それは誰かの願いごと
「………なんや、お姉ちゃん、どないしたん?」
わたしの焦燥感とは似ても似つかない、のんきな蹴人くんの声が、背後から聞こえたのだった。
「蹴人くん?」
渾身の力で振り向いたわたしは、もう逃がさないとばかりに蹴人くんの手を握った。
「わ、どしたん?急に。ぼくになにか用事あったんやろ?」
蹴人くんはもう一脚のソファの肘掛けに浅く座り、お決まりのように足をブラブラとさせている。
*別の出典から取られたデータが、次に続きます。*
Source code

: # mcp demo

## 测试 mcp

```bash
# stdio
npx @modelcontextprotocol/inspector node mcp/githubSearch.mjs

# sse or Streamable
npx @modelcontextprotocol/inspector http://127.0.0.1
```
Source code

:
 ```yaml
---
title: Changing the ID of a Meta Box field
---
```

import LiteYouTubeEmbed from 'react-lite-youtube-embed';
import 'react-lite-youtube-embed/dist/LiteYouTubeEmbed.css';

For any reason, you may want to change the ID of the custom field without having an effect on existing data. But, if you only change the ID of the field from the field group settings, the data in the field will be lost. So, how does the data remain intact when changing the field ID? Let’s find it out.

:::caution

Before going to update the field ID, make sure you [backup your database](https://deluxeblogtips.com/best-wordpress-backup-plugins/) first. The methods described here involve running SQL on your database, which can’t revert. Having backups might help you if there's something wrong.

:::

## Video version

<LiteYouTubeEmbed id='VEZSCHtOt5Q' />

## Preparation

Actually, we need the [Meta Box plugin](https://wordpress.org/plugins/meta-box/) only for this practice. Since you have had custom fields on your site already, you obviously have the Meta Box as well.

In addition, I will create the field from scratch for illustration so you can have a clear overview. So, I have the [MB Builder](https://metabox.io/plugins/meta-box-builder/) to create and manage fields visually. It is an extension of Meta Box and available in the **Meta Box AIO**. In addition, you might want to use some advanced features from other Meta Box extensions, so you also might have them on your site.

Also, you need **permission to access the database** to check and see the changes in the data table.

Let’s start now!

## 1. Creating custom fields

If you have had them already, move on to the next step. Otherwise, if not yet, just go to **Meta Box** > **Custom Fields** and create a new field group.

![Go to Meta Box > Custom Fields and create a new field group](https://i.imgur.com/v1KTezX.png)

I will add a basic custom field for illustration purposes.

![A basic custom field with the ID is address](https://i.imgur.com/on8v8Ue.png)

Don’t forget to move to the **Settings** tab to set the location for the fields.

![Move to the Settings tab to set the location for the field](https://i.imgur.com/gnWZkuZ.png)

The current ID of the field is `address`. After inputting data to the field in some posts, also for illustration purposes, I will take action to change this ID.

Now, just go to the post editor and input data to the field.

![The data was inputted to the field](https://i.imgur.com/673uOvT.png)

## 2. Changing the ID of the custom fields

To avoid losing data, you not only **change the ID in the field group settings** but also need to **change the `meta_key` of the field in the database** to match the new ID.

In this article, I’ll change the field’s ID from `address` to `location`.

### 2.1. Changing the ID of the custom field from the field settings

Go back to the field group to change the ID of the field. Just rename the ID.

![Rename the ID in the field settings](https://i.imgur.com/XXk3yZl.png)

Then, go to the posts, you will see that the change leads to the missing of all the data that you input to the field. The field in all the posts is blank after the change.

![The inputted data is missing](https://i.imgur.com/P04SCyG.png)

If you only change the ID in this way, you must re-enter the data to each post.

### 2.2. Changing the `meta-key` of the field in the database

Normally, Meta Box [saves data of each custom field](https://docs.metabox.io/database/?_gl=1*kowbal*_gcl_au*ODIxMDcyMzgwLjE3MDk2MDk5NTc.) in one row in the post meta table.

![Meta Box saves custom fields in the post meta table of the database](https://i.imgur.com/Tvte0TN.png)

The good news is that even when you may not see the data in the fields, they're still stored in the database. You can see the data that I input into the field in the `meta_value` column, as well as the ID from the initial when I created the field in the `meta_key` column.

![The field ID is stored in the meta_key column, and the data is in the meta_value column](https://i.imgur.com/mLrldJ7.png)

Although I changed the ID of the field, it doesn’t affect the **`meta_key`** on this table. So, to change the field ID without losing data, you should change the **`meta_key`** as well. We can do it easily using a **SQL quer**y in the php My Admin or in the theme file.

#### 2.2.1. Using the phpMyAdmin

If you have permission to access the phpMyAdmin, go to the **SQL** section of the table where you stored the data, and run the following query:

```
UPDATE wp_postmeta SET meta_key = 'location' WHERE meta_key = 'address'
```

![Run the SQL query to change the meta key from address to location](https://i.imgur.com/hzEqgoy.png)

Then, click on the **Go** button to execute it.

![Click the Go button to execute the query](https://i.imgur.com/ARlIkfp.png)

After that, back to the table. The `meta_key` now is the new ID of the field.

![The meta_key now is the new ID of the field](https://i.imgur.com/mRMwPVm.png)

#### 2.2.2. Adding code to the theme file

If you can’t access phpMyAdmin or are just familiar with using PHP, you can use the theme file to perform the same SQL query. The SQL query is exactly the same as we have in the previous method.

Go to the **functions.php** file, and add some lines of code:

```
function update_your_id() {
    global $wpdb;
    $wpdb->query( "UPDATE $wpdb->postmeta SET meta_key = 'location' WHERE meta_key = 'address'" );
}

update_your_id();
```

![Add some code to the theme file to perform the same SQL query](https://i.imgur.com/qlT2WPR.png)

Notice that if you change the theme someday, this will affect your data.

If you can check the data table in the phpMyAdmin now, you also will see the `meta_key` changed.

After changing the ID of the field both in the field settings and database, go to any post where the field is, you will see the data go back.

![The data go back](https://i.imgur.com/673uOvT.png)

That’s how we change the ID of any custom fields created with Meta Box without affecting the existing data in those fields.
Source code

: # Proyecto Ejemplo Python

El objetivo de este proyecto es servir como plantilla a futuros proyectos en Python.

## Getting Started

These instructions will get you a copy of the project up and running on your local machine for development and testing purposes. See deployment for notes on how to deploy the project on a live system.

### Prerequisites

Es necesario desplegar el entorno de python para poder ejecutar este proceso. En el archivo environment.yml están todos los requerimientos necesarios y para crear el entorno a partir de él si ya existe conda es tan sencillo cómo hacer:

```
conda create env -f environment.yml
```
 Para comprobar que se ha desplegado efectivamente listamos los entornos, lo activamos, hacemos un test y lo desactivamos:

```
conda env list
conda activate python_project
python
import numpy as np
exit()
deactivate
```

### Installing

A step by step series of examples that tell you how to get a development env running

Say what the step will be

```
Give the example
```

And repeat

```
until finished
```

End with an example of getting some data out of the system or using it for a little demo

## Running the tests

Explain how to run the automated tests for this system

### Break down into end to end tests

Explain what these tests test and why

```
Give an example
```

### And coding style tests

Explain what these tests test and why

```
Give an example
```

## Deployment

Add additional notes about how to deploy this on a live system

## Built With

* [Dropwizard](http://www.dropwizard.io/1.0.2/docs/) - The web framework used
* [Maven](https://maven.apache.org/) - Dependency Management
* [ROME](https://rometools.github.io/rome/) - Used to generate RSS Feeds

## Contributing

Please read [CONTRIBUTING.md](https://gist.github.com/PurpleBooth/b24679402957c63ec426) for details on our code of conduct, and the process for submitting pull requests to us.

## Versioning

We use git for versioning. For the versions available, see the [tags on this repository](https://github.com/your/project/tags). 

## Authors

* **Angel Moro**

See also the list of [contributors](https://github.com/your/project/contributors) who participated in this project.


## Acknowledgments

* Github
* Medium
わたしは蹴人くんの両手を握ったまま、その場に屈んだ。そして蹴人くんを見上げる。
この賢くて小さな男の子は、わたしが呼び出した理由をもう悟っているのだろうか。
でも、純粋な瞳で、きょとんとわたしを見下ろす蹴人くんを、わたしはもうただの子供だとは思えなかったのだ。
「蹴人くん、わたしのお願いごと、かなえてくれる?」
「え、お願い決まったん?」
蹴人くんはちょっと驚いたように言って、わたしの後方にあるベッドの方をちらと見た。
「うん、決まったよ」
「……わかった。ええよ」
「わたしの心の真ん中にいる人が、幸せになりますように」
間髪入れず、きっぱりと、まっすぐに蹴人くんに告げた。
すると蹴人くんはさっきみたいに驚いた反応は示さず、わたしとつながってる手をピクリと動かした。
そして、まるで大人がするような仕草で、ハァ…とため息を吐いた。
「お姉ちゃんの心の真ん中にいる人の幸せか……。そうやんなぁ、お姉ちゃんの大切な人って言うたら、あのお兄ちゃんしかおらんもんなぁ………」
「うん。ダメかな?」
「せやなぁ……、自分の子供とか、自分が世話になった人とか、そんな感じで自分にとって大切な人って、人それぞれやし、時間が経てば変わっていくこともあるんやろうけど、お姉ちゃんの場合は、ずっとあのお兄ちゃんなんやな……」
蹴人くんはそう言うと、うーん、と悩むように目を閉じた。